* RAW DATA *
══════════════════════════════

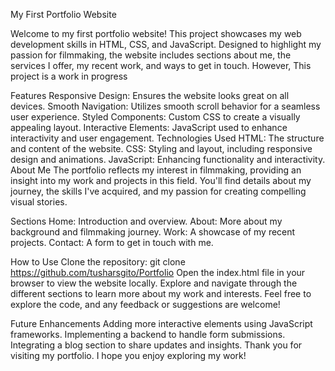 My First Portfolio Website

Welcome to my first portfolio website! This project showcases my web development skills in HTML, CSS, and JavaScript. Designed to highlight my passion for filmmaking, the website includes sections about me, the services I offer, my recent work, and ways to get in touch. However, This project is a work in progress

Features
Responsive Design: Ensures the website looks great on all devices.
Smooth Navigation: Utilizes smooth scroll behavior for a seamless user experience.
Styled Components: Custom CSS to create a visually appealing layout.
Interactive Elements: JavaScript used to enhance interactivity and user engagement.
Technologies Used
HTML: The structure and content of the website.
CSS: Styling and layout, including responsive design and animations.
JavaScript: Enhancing functionality and interactivity.
About Me
The portfolio reflects my interest in filmmaking, providing an insight into my work and projects in this field. You'll find details about my journey, the skills I've acquired, and my passion for creating compelling visual stories.

Sections
Home: Introduction and overview.
About: More about my background and filmmaking journey.
Work: A showcase of my recent projects.
Contact: A form to get in touch with me.

How to Use
Clone the repository: git clone https://github.com/tusharsgito/Portfolio
Open the index.html file in your browser to view the website locally.
Explore and navigate through the different sections to learn more about my work and interests.
Feel free to explore the code, and any feedback or suggestions are welcome!

Future Enhancements
Adding more interactive elements using JavaScript frameworks.
Implementing a backend to handle form submissions.
Integrating a blog section to share updates and insights.
Thank you for visiting my portfolio. I hope you enjoy exploring my work!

══════════════════════════════

* ASSIGNMENT *
Only the lines from the one with "The portfolio reflects" to the end of the entries above belong in your answer. Retype them exactly.

* RESPONSE BELOW *
The portfolio reflects my interest in filmmaking, providing an insight into my work and projects in this field. You'll find details about my journey, the skills I've acquired, and my passion for creating compelling visual stories.

Sections
Home: Introduction and overview.
About: More about my background and filmmaking journey.
Work: A showcase of my recent projects.
Contact: A form to get in touch with me.

How to Use
Clone the repository: git clone https://github.com/tusharsgito/Portfolio
Open the index.html file in your browser to view the website locally.
Explore and navigate through the different sections to learn more about my work and interests.
Feel free to explore the code, and any feedback or suggestions are welcome!

Future Enhancements
Adding more interactive elements using JavaScript frameworks.
Implementing a backend to handle form submissions.
Integrating a blog section to share updates and insights.
Thank you for visiting my portfolio. I hope you enjoy exploring my work!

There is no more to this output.